**EXERCISE DIRECTIONS**
Output every record exactly, apart from its images.

#### INPUT DATA

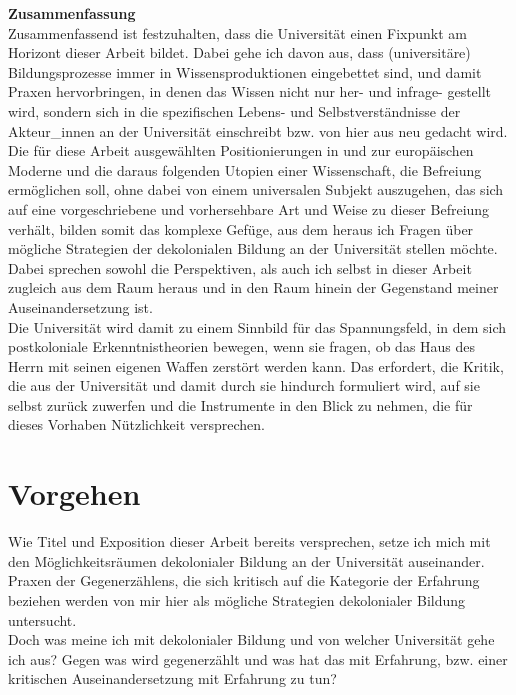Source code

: \noindent\textbf{\large Zusammenfassung}\\
Zusammenfassend ist festzuhalten, dass die
Universität einen Fixpunkt am Horizont dieser Arbeit bildet. Dabei gehe ich
davon aus, dass (universitäre) Bildungsprozesse immer in Wissensproduktionen
eingebettet sind, und damit Praxen hervorbringen, in denen das Wissen nicht nur
her- und infrage- gestellt wird, sondern sich in die spezifischen Lebens- und
Selbstverständnisse der Akteur\_innen an der Universität einschreibt bzw. von
hier aus neu gedacht wird.\\
Die für diese Arbeit ausgewählten Positionierungen in und zur europäischen
Moderne und die daraus folgenden Utopien einer Wissenschaft, die Befreiung
ermöglichen soll, ohne dabei von einem universalen Subjekt auszugehen, das sich
auf eine vorgeschriebene und vorhersehbare Art und Weise zu dieser Befreiung
verhält, bilden somit das komplexe Gefüge, aus dem heraus ich Fragen über
mögliche Strategien der dekolonialen Bildung an der Universität stellen möchte.\\
Dabei sprechen sowohl die Perspektiven, als auch ich selbst in dieser Arbeit
zugleich aus dem Raum heraus und in den Raum hinein der Gegenstand meiner
Auseinandersetzung ist. \\
Die Universität wird damit zu einem Sinnbild für das
Spannungsfeld, in dem sich postkoloniale Erkenntnistheorien bewegen, wenn sie
fragen, ob das Haus des Herrn mit seinen eigenen Waffen zerstört werden
kann.\footnotemark {} Das erfordert, die Kritik, die aus der Universität und damit durch sie hindurch formuliert wird, auf sie selbst zurück zuwerfen und die Instrumente in den Blick zu nehmen, die für dieses Vorhaben Nützlichkeit versprechen.
\newpage
\section{Vorgehen}

Wie Titel und Exposition dieser Arbeit bereits versprechen, setze ich mich mit
den Möglichkeitsräumen dekolonialer Bildung an der Universität auseinander.
Praxen der Gegenerzählens, die sich kritisch auf die Kategorie der Erfahrung
beziehen werden von mir hier als mögliche Strategien dekolonialer Bildung
untersucht.\\
Doch was meine ich mit dekolonialer Bildung und von welcher Universität gehe
ich aus? Gegen was wird gegenerzählt und was hat das mit Erfahrung, bzw. einer
kritischen Auseinandersetzung mit Erfahrung zu tun?\\


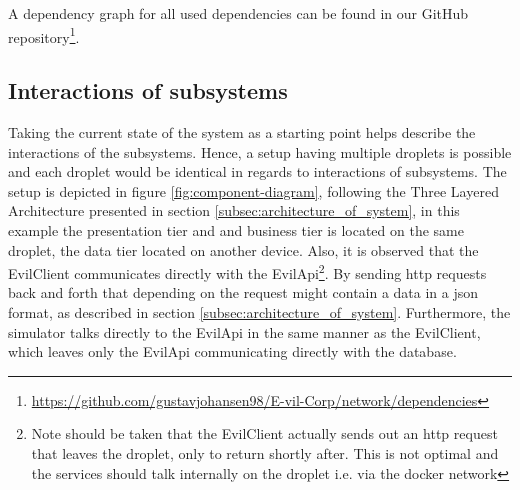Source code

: \documentclass[report/main.tex]{subfiles}
\begin{document}
        A dependency graph for all used dependencies can be found in our GitHub repository\footnote{\hyperlink{Dependeny graph}{https://github.com/gustavjohansen98/E-vil-Corp/network/dependencies}}.

    \subsection{Interactions of subsystems}
        Taking the current state of the system as a starting point helps describe the interactions of the subsystems. Hence, a setup having multiple droplets is possible and each droplet would be identical in regards to interactions of subsystems. The setup is depicted in figure \ref{fig:component-diagram}, following the Three Layered Architecture presented in section \ref{subsec:architecture_of_system}, in this example the presentation tier and and business tier is located on the same droplet, the data tier located on another device. Also, it is observed that the EvilClient communicates directly with the EvilApi\footnote{Note should be taken that the EvilClient actually sends out an http request that leaves the droplet, only to return shortly after. This is not optimal and the services should talk internally on the droplet i.e. via the docker network}. By sending http requests back and forth that depending on the request might contain a data in a json format, as described in section \ref{subsec:architecture_of_system}. Furthermore, the simulator talks directly to the EvilApi in the same manner as the EvilClient, which leaves only the EvilApi communicating directly with the database.
\end{document}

########

**OUTPUT FOR THIS TASK**
Source code

: \noindent\textbf{\large Zusammenfassung}\\
Zusammenfassend ist festzuhalten, dass die
Universität einen Fixpunkt am Horizont dieser Arbeit bildet. Dabei gehe ich
davon aus, dass (universitäre) Bildungsprozesse immer in Wissensproduktionen
eingebettet sind, und damit Praxen hervorbringen, in denen das Wissen nicht nur
her- und infrage- gestellt wird, sondern sich in die spezifischen Lebens- und
Selbstverständnisse der Akteur\_innen an der Universität einschreibt bzw. von
hier aus neu gedacht wird.\\
Die für diese Arbeit ausgewählten Positionierungen in und zur europäischen
Moderne und die daraus folgenden Utopien einer Wissenschaft, die Befreiung
ermöglichen soll, ohne dabei von einem universalen Subjekt auszugehen, das sich
auf eine vorgeschriebene und vorhersehbare Art und Weise zu dieser Befreiung
verhält, bilden somit das komplexe Gefüge, aus dem heraus ich Fragen über
mögliche Strategien der dekolonialen Bildung an der Universität stellen möchte.\\
Dabei sprechen sowohl die Perspektiven, als auch ich selbst in dieser Arbeit
zugleich aus dem Raum heraus und in den Raum hinein der Gegenstand meiner
Auseinandersetzung ist. \\
Die Universität wird damit zu einem Sinnbild für das
Spannungsfeld, in dem sich postkoloniale Erkenntnistheorien bewegen, wenn sie
fragen, ob das Haus des Herrn mit seinen eigenen Waffen zerstört werden
kann.\footnotemark {} Das erfordert, die Kritik, die aus der Universität und damit durch sie hindurch formuliert wird, auf sie selbst zurück zuwerfen und die Instrumente in den Blick zu nehmen, die für dieses Vorhaben Nützlichkeit versprechen.
\newpage
\section{Vorgehen}

Wie Titel und Exposition dieser Arbeit bereits versprechen, setze ich mich mit
den Möglichkeitsräumen dekolonialer Bildung an der Universität auseinander.
Praxen der Gegenerzählens, die sich kritisch auf die Kategorie der Erfahrung
beziehen werden von mir hier als mögliche Strategien dekolonialer Bildung
untersucht.\\
Doch was meine ich mit dekolonialer Bildung und von welcher Universität gehe
ich aus? Gegen was wird gegenerzählt und was hat das mit Erfahrung, bzw. einer
kritischen Auseinandersetzung mit Erfahrung zu tun?\\


Source code

: \documentclass[report/main.tex]{subfiles}
\begin{document}
        A dependency graph for all used dependencies can be found in our GitHub repository\footnote{\hyperlink{Dependeny graph}{https://github.com/gustavjohansen98/E-vil-Corp/network/dependencies}}.

    \subsection{Interactions of subsystems}
        Taking the current state of the system as a starting point helps describe the interactions of the subsystems. Hence, a setup having multiple droplets is possible and each droplet would be identical in regards to interactions of subsystems. The setup is depicted in figure \ref{fig:component-diagram}, following the Three Layered Architecture presented in section \ref{subsec:architecture_of_system}, in this example the presentation tier and and business tier is located on the same droplet, the data tier located on another device. Also, it is observed that the EvilClient communicates directly with the EvilApi\footnote{Note should be taken that the EvilClient actually sends out an http request that leaves the droplet, only to return shortly after. This is not optimal and the services should talk internally on the droplet i.e. via the docker network}. By sending http requests back and forth that depending on the request might contain a data in a json format, as described in section \ref{subsec:architecture_of_system}. Furthermore, the simulator talks directly to the EvilApi in the same manner as the EvilClient, which leaves only the EvilApi communicating directly with the database.
\end{document}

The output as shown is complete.